## [WHAT TO DO]
In the listing below, find each line that holds "只需要按下" and list it.

## [DATASET EXCERPTS]
************

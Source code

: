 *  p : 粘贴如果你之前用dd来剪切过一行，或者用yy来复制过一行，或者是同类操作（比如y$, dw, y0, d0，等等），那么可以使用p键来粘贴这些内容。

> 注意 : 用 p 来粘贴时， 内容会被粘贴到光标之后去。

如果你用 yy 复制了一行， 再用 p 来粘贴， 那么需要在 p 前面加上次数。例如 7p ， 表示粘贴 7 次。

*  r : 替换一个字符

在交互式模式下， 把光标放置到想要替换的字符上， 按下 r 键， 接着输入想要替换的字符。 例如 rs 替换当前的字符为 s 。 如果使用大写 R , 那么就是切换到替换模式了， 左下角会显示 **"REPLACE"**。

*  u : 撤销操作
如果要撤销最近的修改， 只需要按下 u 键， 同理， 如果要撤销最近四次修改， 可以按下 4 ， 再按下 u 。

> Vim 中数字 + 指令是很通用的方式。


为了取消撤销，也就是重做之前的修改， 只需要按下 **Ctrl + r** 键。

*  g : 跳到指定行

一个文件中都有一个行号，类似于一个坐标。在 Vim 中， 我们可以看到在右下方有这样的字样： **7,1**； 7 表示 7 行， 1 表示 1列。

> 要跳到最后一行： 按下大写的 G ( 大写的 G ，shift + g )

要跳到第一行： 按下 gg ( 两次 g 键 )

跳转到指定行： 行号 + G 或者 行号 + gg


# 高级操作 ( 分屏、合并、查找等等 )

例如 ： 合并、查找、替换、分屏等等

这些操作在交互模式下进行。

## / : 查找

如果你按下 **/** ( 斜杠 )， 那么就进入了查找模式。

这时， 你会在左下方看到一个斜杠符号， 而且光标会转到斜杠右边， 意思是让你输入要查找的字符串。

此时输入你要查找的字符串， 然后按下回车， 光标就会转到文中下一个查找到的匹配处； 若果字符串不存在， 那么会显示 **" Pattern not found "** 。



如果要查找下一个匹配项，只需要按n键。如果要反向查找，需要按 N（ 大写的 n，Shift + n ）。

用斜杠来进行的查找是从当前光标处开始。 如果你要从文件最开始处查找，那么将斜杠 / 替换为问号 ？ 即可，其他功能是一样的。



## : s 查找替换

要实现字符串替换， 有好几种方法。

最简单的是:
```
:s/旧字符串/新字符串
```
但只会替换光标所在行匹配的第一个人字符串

************

## [RESPONSE TO THE TASK]
如果要撤销最近的修改， 只需要按下 u 键， 同理， 如果要撤销最近四次修改， 可以按下 4 ， 再按下 u 。
为了取消撤销，也就是重做之前的修改， 只需要按下 **Ctrl + r** 键。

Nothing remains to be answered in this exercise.